> PROBLEM TO WORK ON:
Show the lines below that contain the string "file".

━━━━━━━━━━━━━━━━━━━━

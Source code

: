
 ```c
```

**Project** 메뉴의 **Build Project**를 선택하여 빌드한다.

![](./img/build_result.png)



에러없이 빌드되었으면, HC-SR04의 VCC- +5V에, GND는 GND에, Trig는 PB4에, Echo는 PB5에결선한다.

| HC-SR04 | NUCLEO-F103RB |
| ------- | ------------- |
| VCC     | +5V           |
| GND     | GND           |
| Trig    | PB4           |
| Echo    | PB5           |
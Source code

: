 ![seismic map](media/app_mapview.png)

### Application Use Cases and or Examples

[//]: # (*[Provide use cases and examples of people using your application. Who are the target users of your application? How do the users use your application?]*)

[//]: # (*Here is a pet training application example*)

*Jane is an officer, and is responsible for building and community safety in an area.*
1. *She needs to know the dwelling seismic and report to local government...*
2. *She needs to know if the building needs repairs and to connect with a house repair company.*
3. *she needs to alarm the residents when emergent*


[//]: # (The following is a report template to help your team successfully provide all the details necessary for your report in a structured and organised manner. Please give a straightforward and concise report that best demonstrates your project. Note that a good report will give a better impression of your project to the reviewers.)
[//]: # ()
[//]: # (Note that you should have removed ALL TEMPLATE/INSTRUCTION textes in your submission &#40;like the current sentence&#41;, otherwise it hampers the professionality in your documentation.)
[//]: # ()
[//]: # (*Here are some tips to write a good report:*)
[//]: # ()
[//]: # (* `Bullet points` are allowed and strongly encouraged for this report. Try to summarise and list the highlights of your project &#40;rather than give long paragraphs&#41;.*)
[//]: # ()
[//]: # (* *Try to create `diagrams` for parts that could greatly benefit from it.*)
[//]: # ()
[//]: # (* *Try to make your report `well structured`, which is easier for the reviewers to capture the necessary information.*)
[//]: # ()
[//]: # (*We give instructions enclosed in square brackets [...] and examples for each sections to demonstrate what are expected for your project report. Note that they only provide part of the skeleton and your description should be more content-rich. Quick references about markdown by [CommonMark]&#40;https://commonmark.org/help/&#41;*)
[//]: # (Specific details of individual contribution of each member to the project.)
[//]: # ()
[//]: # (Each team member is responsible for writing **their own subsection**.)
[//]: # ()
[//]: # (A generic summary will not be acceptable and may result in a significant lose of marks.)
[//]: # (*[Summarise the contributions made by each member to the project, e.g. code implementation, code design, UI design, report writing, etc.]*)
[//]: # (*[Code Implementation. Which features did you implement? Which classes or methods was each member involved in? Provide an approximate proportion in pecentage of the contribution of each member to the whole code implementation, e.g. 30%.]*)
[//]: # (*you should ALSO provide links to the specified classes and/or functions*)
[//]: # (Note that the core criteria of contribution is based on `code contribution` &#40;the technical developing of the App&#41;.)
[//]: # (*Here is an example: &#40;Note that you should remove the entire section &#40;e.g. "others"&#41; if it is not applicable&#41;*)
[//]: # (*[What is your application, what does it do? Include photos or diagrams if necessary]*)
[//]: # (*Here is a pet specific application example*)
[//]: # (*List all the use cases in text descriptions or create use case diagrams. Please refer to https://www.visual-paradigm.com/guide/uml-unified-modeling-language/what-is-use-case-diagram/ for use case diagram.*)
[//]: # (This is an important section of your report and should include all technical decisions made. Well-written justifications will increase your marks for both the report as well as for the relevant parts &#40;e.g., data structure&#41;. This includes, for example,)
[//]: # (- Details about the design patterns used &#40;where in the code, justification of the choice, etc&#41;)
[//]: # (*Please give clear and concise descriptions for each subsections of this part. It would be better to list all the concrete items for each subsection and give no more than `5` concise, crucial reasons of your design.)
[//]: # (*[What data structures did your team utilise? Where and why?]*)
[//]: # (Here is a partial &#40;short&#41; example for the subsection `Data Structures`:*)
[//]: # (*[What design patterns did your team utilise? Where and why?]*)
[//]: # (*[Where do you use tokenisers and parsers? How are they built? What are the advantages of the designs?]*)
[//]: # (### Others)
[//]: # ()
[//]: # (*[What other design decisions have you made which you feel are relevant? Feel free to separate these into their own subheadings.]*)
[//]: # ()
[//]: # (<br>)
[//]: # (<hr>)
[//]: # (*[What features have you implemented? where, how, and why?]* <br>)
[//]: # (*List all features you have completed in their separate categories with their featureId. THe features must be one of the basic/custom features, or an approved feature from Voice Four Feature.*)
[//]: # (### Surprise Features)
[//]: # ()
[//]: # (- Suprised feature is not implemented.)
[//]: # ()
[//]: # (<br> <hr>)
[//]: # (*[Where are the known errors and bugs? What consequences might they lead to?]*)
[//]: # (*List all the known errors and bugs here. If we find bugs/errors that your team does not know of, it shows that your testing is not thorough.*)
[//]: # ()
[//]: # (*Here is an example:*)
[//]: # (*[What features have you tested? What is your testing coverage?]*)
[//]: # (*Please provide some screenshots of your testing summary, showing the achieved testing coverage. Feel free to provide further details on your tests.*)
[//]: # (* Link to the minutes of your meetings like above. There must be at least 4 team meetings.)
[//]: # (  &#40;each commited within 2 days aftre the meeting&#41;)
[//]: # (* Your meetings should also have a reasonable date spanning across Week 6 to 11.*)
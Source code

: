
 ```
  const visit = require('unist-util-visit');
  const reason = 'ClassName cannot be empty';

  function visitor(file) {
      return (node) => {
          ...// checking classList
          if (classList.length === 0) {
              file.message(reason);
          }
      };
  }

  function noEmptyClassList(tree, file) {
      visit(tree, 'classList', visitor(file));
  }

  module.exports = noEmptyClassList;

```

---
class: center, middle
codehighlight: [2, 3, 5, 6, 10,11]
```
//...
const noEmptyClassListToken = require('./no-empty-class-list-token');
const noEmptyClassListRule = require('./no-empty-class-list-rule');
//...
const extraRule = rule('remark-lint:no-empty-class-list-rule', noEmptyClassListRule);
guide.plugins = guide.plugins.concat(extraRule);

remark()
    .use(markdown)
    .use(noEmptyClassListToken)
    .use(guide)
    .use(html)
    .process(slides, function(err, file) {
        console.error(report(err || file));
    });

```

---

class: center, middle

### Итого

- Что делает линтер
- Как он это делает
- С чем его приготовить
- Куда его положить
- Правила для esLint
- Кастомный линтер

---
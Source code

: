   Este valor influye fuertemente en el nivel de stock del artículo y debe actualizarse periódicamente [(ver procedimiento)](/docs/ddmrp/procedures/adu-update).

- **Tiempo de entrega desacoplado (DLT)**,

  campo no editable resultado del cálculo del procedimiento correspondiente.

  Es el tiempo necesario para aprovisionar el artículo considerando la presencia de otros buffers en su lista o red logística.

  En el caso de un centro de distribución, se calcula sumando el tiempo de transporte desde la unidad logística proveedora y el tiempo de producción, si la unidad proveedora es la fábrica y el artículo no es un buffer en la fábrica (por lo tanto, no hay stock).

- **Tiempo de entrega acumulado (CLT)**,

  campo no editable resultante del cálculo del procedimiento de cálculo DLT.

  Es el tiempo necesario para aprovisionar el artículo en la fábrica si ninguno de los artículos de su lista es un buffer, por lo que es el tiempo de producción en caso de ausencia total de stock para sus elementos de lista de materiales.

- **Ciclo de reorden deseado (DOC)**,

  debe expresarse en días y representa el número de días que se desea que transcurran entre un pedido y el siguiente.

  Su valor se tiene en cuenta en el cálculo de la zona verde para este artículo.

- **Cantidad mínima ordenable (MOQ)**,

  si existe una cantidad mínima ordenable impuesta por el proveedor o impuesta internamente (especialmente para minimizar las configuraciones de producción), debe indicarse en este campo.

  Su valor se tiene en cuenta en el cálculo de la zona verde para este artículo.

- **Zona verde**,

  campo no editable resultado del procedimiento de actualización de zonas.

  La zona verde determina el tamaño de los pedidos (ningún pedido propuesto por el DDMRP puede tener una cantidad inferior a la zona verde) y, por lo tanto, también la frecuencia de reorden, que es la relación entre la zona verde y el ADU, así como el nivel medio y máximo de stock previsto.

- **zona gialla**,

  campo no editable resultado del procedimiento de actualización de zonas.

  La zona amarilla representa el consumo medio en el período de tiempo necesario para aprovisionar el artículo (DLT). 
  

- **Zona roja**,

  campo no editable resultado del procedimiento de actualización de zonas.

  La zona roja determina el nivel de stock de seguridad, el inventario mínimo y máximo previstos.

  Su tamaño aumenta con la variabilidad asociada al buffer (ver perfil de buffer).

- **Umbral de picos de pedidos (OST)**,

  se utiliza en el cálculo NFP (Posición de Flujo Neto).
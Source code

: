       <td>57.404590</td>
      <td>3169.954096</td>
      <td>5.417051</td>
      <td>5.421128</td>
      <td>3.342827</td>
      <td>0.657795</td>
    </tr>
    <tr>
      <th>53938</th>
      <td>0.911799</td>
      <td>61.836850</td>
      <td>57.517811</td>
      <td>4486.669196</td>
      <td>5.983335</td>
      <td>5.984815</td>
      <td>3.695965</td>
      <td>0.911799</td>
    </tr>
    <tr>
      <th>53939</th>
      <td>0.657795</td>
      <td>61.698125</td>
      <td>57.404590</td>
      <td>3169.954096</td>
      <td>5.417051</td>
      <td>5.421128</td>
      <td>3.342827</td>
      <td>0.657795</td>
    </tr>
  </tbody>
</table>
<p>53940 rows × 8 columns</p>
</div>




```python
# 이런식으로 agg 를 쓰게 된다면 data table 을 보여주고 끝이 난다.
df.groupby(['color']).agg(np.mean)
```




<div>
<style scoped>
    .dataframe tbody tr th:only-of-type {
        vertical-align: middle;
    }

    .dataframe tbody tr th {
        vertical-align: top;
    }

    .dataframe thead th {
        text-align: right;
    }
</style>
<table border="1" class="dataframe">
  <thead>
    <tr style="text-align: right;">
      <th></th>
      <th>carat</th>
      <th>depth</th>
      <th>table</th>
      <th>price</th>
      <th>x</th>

━━━━━━━━━━━━━━━━━━━━

> RESPONSE BOX:
  function visitor(file) {
              file.message(reason);
  function noEmptyClassList(tree, file) {
      visit(tree, 'classList', visitor(file));
    .process(slides, function(err, file) {
        console.error(report(err || file));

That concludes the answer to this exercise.